社会 規範 は 人々 に 他者 の 幸福 を 思いださ せ、 その 結果、 利用 できる 資源 に 負担 を かけ すぎ ない 程度 まで 消費 を 抑え させる。 ひとこと で 言え ば、 値段 が ゼロ で 社会 規範 が 問題 に なっ て いる とき、 人々 は 世界 を 共同体 の もの として とらえる。 以上 を 全部 ひっくるめ た 重要 な 教訓?   値段 を 持ち ださ ない こと が 社会 規範 を もたらし、 社会 規範 が ある こと で わたし たち は 他者 の こと を もっと 気 に かける よう に なる。

 

行動経済学によると最後の一個は「にほんじん」ではなく、「社会規範」と呼ぶことがより正確だったらしい。

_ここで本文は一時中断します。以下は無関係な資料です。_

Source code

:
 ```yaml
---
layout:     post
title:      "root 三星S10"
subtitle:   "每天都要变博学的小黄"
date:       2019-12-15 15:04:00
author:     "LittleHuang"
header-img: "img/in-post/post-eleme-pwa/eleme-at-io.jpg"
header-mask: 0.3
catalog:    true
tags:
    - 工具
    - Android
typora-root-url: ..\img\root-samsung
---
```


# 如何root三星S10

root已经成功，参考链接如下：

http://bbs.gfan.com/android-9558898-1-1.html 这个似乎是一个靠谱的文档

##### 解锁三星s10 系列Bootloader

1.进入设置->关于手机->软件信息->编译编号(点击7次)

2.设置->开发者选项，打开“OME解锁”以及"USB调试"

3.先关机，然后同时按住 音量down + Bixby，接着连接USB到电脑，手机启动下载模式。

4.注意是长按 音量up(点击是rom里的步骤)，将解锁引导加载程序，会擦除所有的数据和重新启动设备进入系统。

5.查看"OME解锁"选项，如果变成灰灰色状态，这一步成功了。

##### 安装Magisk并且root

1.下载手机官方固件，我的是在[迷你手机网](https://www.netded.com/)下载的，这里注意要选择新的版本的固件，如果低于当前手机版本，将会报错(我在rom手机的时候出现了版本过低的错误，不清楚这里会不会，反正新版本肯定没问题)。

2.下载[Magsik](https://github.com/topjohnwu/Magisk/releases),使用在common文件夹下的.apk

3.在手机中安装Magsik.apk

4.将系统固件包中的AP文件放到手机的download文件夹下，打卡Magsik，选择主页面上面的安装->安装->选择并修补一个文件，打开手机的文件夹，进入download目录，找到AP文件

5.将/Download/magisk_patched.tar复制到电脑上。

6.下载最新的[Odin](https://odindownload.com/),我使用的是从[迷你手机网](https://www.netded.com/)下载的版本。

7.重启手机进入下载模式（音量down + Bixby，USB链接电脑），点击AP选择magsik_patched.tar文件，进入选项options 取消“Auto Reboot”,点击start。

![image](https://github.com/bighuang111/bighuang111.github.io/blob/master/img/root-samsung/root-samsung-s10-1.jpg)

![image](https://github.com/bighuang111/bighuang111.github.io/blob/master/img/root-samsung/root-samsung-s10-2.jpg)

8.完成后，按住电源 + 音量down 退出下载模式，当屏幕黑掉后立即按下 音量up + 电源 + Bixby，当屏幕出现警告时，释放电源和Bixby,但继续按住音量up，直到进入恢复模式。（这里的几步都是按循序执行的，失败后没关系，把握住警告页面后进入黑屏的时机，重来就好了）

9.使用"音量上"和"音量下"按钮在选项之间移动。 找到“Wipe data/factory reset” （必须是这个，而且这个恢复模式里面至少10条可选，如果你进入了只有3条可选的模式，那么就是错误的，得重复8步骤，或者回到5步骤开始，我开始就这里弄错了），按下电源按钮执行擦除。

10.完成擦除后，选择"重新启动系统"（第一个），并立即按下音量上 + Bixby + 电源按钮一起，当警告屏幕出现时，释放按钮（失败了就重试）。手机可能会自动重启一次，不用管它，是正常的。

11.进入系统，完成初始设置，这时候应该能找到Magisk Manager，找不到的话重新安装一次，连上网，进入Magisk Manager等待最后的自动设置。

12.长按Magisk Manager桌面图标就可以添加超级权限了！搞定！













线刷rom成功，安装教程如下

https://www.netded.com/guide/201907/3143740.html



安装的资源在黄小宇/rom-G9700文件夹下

いつまで皿の上で乾いていって、結果的に無駄になってしまうことすらある最後の唐揚げにはどうしようもなくイライラはするが、あれは日本人の悪癖などではなく、「世界には他者がいる」ということを確認しあう案外重要な人類の行動様式であるとすれば、つまりはなくす必要などないのかもしれない。

ちょっとしたイライラをなくすほど世界がよくなるとは限らない。

 市場規範が社会規範を駆逐しつつある世界がどれほど破滅に向かってまっしぐら走ってるように感じられるかは、この本の刊行された2013年より今の方がより明白に感じれていることではあるまいか。

 

あの時も、あの店でも、あの皿の上でも、みんなで気まずく見つめたひとつの唐揚げ、あれこそが「社会規範」。